[Items listed in a dataset]

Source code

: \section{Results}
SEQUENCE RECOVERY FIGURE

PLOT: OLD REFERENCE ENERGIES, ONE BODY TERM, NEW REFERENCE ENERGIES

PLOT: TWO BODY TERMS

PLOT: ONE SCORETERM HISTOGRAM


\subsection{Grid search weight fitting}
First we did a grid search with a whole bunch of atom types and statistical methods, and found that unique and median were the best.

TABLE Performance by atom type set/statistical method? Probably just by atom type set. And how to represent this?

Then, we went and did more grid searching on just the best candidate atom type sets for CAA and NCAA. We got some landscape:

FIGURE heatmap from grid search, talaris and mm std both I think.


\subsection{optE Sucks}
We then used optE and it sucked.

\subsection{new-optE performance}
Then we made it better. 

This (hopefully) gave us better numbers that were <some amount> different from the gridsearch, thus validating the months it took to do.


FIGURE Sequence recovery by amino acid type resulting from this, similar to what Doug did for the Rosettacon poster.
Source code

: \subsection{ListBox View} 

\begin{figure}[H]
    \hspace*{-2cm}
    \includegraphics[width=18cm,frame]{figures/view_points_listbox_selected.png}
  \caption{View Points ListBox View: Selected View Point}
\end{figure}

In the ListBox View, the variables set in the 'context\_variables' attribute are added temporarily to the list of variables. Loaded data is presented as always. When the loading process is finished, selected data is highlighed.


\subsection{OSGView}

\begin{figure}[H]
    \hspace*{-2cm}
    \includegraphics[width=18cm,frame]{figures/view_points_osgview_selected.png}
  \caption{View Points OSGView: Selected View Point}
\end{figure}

**Problem statement**
From the data above, copy each line exactly.

**Response to the exercise**
Source code

: \section{Results}
SEQUENCE RECOVERY FIGURE

PLOT: OLD REFERENCE ENERGIES, ONE BODY TERM, NEW REFERENCE ENERGIES

PLOT: TWO BODY TERMS

PLOT: ONE SCORETERM HISTOGRAM


\subsection{Grid search weight fitting}
First we did a grid search with a whole bunch of atom types and statistical methods, and found that unique and median were the best.

TABLE Performance by atom type set/statistical method? Probably just by atom type set. And how to represent this?

Then, we went and did more grid searching on just the best candidate atom type sets for CAA and NCAA. We got some landscape:

FIGURE heatmap from grid search, talaris and mm std both I think.


\subsection{optE Sucks}
We then used optE and it sucked.

\subsection{new-optE performance}
Then we made it better. 

This (hopefully) gave us better numbers that were <some amount> different from the gridsearch, thus validating the months it took to do.


FIGURE Sequence recovery by amino acid type resulting from this, similar to what Doug did for the Rosettacon poster.
Source code

: \subsection{ListBox View} 

\begin{figure}[H]
    \hspace*{-2cm}
    \includegraphics[width=18cm,frame]{figures/view_points_listbox_selected.png}
  \caption{View Points ListBox View: Selected View Point}
\end{figure}

In the ListBox View, the variables set in the 'context\_variables' attribute are added temporarily to the list of variables. Loaded data is presented as always. When the loading process is finished, selected data is highlighed.


\subsection{OSGView}

\begin{figure}[H]
    \hspace*{-2cm}
    \includegraphics[width=18cm,frame]{figures/view_points_osgview_selected.png}
  \caption{View Points OSGView: Selected View Point}
\end{figure}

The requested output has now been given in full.